Good Jobs First found that permanent data center jobs are not uniformly high-skill or high-wage: in Wyoming, 35 percent of data center workers were in unskilled roles, and a developer application in North Carolina showed that out of 69 permanent positions, 25 were security and janitorial staff. Inclusion Cloud, a staffing firm that places remote technical workers and has a commercial interest in that model, found that many specialized operational roles can support multiple facilities remotely without requiring physical presence at the site. The job count announced at a public hearing rarely specifies how many positions will be filled locally, how many will be remote, and how many will be low-wage support roles.
What Independent Research Shows
The independent sources reviewed for this article generally align with Klob’s skepticism.

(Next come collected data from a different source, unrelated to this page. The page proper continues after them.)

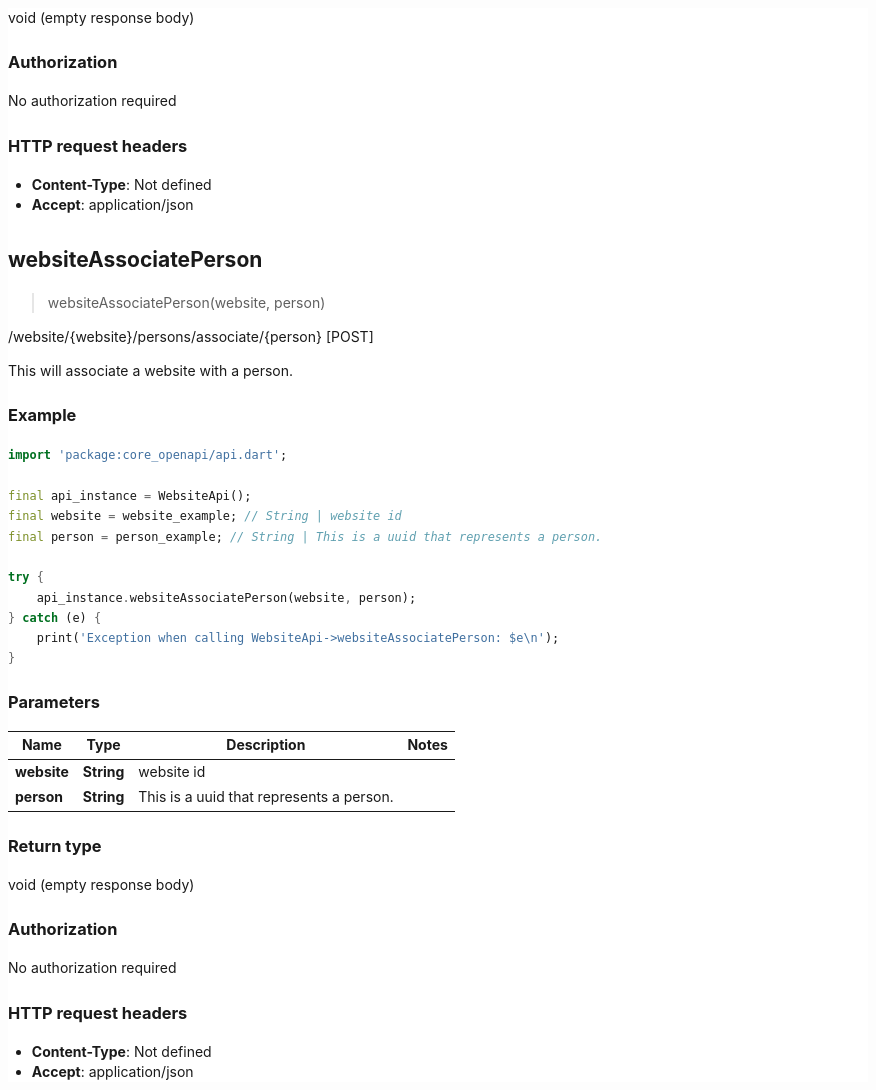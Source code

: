 void (empty response body)

### Authorization

No authorization required

### HTTP request headers

 - **Content-Type**: Not defined
 - **Accept**: application/json



## **websiteAssociatePerson**
> websiteAssociatePerson(website, person)

/website/\{website\}/persons/associate/\{person\} [POST]

This will associate a website with a person.

### Example
```dart
import 'package:core_openapi/api.dart';

final api_instance = WebsiteApi();
final website = website_example; // String | website id
final person = person_example; // String | This is a uuid that represents a person.

try {
    api_instance.websiteAssociatePerson(website, person);
} catch (e) {
    print('Exception when calling WebsiteApi->websiteAssociatePerson: $e\n');
}
```

### Parameters

Name | Type | Description  | Notes
------------- | ------------- | ------------- | -------------
 **website** | **String**| website id | 
 **person** | **String**| This is a uuid that represents a person. | 

### Return type

void (empty response body)

### Authorization

No authorization required

### HTTP request headers

 - **Content-Type**: Not defined
 - **Accept**: application/json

These facilities are not identical to La Osa in scale or configuration; the data nonetheless points consistently in one direction.
| Source | Finding |
|---|---|
| Brookings Institution (May 2026) | Counties receiving a first large data center see county-level employment gains of roughly 2,000 to 4,000 additional jobs after six years (in a typical county with roughly 98,000 workers), with the range depending on facility type. Hyperscale counties see significant information sector job growth. Colocation counties do not see those gains. These are jobs at other employers across the county: construction firms, IT contractors, support businesses, not jobs inside the data center itself. |
| Hamm Institute for American Energy (Nov. 2025) | Hyperscale campuses above 100 MW operate with as few as 18 to 30 permanent staff per 100 MW across low to high automation scenarios. Applied to a 3,000 MW campus: roughly 540 to 900 permanent staff at complete build-out. |
| Virginia JLARC (Dec. 2024) | At peak construction, approximately 1,500 workers are on site. A typical 250,000-square-foot data center employs about 50 full-time workers once operational, roughly half of them contractors. Economic benefits are concentrated in the construction phase, not operations. |
| Latitude Media (May 2026) | A Vantage Data Centers facility outside Reno: 73 permanent positions for a 1.1-million-square-foot site. Meta’s $10-billion Lebanon, Indiana campus: roughly 300 people at completion. Amazon’s $35-billion Virginia announcement: 1,000 permanent positions phased across 17 years. |
| Data Center Knowledge | Total on-site staff at major facilities typically numbers only several dozen. A Microsoft UK data center employed 101 people. An Amazon Mississippi AI campus projected roughly 200 direct roles. |
| Food and Water Watch (Jan. 2026) | Virginia holds 33% of national data center capacity but only 4% of sector employment. As few as 23,000 people worked across approximately 4,000 data centers nationally in 2024, averaging about 6 per facility. |
What Brookings Found About Facility Type
A May 2026 Brookings Institution paper by economists Dany Bahar and Greg Wright, drawing on approximately 770 U.S. data center facilities linked to county-level employment records from 2003 to 2024, distinguishes between hyperscale facilities, built and operated by companies like Amazon, Google, or Microsoft to run their own workloads, and colocation facilities, built by landlords who lease server space to remote tenants. Hyperscale counties see significant information sector job growth. Colocation counties do not.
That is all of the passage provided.